To put this into perspective, it’s like being in your twenties again, when people are falling in love and getting married, and suddenly you find yourself to be the last one to get married, and /or to have children. Your friends’ lives become filled with all the things that involve their little family – and not you.

With divorce rates hovering at 50% for the last decade, there are a lot of single-grandparents out there, both men and women. But, most of them are in their late 50s or early 60s. This societal shift is due to married couple’s staying together for the sake of the children, and divorcing when the last kid moves out. I suspect this trend will continue far into the future with a decline in the age of single-grandparents, because of the belief staying together only hurts the kids, and not helps them.

Instead of resolving myself to sensible shoes and dresses, I choose to redefine myself. I am the author of my life, and this but a new chapter in it. I delight in the moments when people seem shocked that indeed I am a grandma. “But, you don’t look old enough to be a grandma.” I concede that I don’t look the part.

I dress for my age, or what I feel comfortable in for my age. I never tried to be my daughters’ best friend. I never shopped in the same stores where they shopped, trying to fit a body that has birthed three children into clothes that are designed for, well, bodies that haven’t. I have middle-age wrinkles for which I refuse to indulge in Botox for the sake of clinging to youth, a ship that sailed twenty years ago.
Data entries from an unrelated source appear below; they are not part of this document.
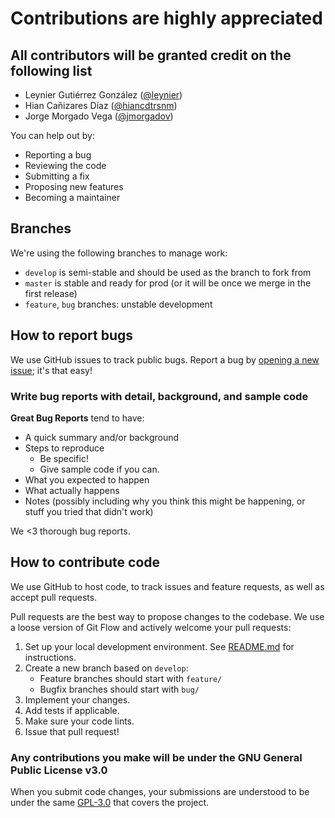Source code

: # Contributions are highly appreciated

## All contributors will be granted credit on the following list

* Leynier Gutiérrez González ([@leynier](https://github.com/leynier))
* Hian Cañizares Díaz ([@hiancdtrsnm](https://github.com/hiancdtrsnm))
* Jorge Morgado Vega ([@jmorgadov](https://github.com/jmorgadov))

You can help out by:

* Reporting a bug
* Reviewing the code
* Submitting a fix
* Proposing new features
* Becoming a maintainer

## Branches

We're using the following branches to manage work:

* `develop` is semi-stable and should be used as the branch to fork from
* `master` is stable and ready for prod (or it will be once we merge in the first release)
* `feature`, `bug` branches: unstable development

## How to report bugs

We use GitHub issues to track public bugs. Report a bug by [opening a new issue](https://github.com/hiancdtrsnm/video-diet/issues/new/choose); it's that easy!

### Write bug reports with detail, background, and sample code

**Great Bug Reports** tend to have:

* A quick summary and/or background
* Steps to reproduce
  * Be specific!
  * Give sample code if you can.
* What you expected to happen
* What actually happens
* Notes (possibly including why you think this might be happening, or stuff you tried that didn't work)

We <3 thorough bug reports.

## How to contribute code

We use GitHub to host code, to track issues and feature requests, as well as accept pull requests.

Pull requests are the best way to propose changes to the codebase. We use a loose version of Git Flow
and actively welcome your pull requests:

1. Set up your local development environment. See [README.md](README.md) for instructions.
1. Create a new branch based on `develop`:
   * Feature branches should start with `feature/`
   * Bugfix branches should start with `bug/`
1. Implement your changes.
1. Add tests if applicable.
1. Make sure your code lints.
1. Issue that pull request!

### Any contributions you make will be under the GNU General Public License v3.0

When you submit code changes, your submissions are understood to be under the same [GPL-3.0](LICENSE) that covers the project.
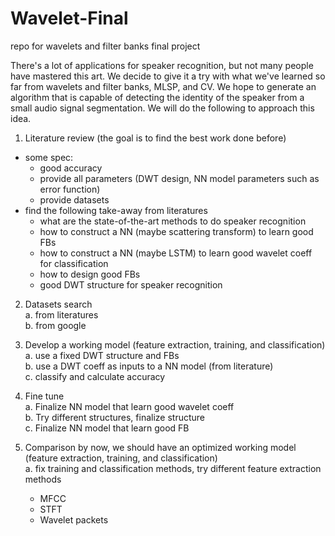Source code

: # Wavelet-Final
repo for wavelets and filter banks final project

There's a lot of applications for speaker recognition, but not many people have mastered this art. We decide to give it a try with what we've learned so far from wavelets and filter banks, MLSP, and CV. We hope to generate an algorithm that is capable of detecting the identity of the speaker from a small audio signal segmentation. We will do the following to approach this idea.  

1. Literature review (the goal is to find the best work done before)  
  * some spec:  
    - good accuracy
    - provide all parameters (DWT design, NN model parameters such as error function)
    - provide datasets
  * find the following take-away from literatures  
    - what are the state-of-the-art methods to do speaker recognition
    - how to construct a NN (maybe scattering transform) to learn good FBs
    - how to construct a NN (maybe LSTM) to learn good wavelet coeff for classification
    - how to design good FBs
    - good DWT structure for speaker recognition

2. Datasets search  
  a. from literatures  
  b. from google  
  
3. Develop a working model (feature extraction, training, and classification)  
  a. use a fixed DWT structure and FBs  
  b. use a DWT coeff as inputs to a NN model (from literature)  
  c. classify and calculate accuracy  
  
4. Fine tune  
  a. Finalize NN model that learn good wavelet coeff  
  b. Try different structures, finalize structure  
  c. Finalize NN model that learn good FB  

5. Comparison
  by now, we should have an optimized working model (feature extraction, training, and classification)  
  a. fix training and classification methods, try different feature extraction methods  
    - MFCC
    - STFT
    - Wavelet packets
  
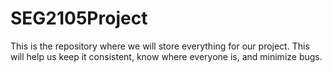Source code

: # SEG2105Project

This is the repository where we will store everything for our project. 
This will help us keep it consistent, know where everyone is, and minimize bugs.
It didn’t really occur to me until a couple of years ago that I am free to do whatever pleases me. Now, that in itself was a bombshell. I have never lived to please me. I was flustered by the very idea of it. I was asked, “What do you need,” and “What do you like?” I had no clue what the answers were to those questions.

My entire adult life has been about living for everyone else. I lived for my boyfriend and what he needed and liked. I lived for my daughters and what they needed and liked. I lived for my bosses and my friends, for what they needed and liked, and found that in the end, I had somehow become lost in the mix. In fact, I no longer existed at all. I was a shell of a person that only existed before the age of eighteen. I was a ghost haunting my own life.

I like canary yellow, burnt orange, sea foam green, coral and violet, because they are not black, gray or sad.
I like the smell of the ocean on a spring morning, and the sound of the waves as they tumble with playfulness on the shore, laughing their way back out to sea. I prefer the Atlantic in the morning as the sun casts a river of orange in the midst of the waters, creating new hope for a journey less troubled; and the Pacific at the close of day as the sun sinks into the water at twilight, beaming accomplishment at the river’s end.
I like the sound of thunder on a summer’s afternoon as it rumbles across the prairie. It shakes the very core of me, letting me know that I am alive. When the rain ceases to drench the earth all around, the sun never fails to break the clouds. Its rays wrap a blanket of warmth around me and I know all is well in the world.
I like the feel of the horse beneath me, while it bolts across the grasslands, carrying me far and away. The hooves collide with the earth beneath them, the dust exploding into the air. At the canyons edge there is all the world that lies below and all the heavens cast above.
I like the taste of Turkish coffee intermingled with the laughter of friends on a cold winter’s afternoon. It is rich, warm and robust; full of life.
I like the sound of the violin as it mourns the notes it casts into the world, the vibrations of all that was, is and ever will be; or, when it sings joyously the songs of the universe as they race to the stars and moon from the amphitheater that once was.

Today, I still enjoy these things. Sometimes, in spite of ourselves, we must reach back to the person we were, to find the person that we are. I enjoy the laughter of my grandchildren as they cling to me with arms wrapping me in love. I like to rock my infant granddaughter in the still of the evening, when she drifts off to sleep into a world of peace.



Today, I like who I am, recognizing that the only thing that I need is love.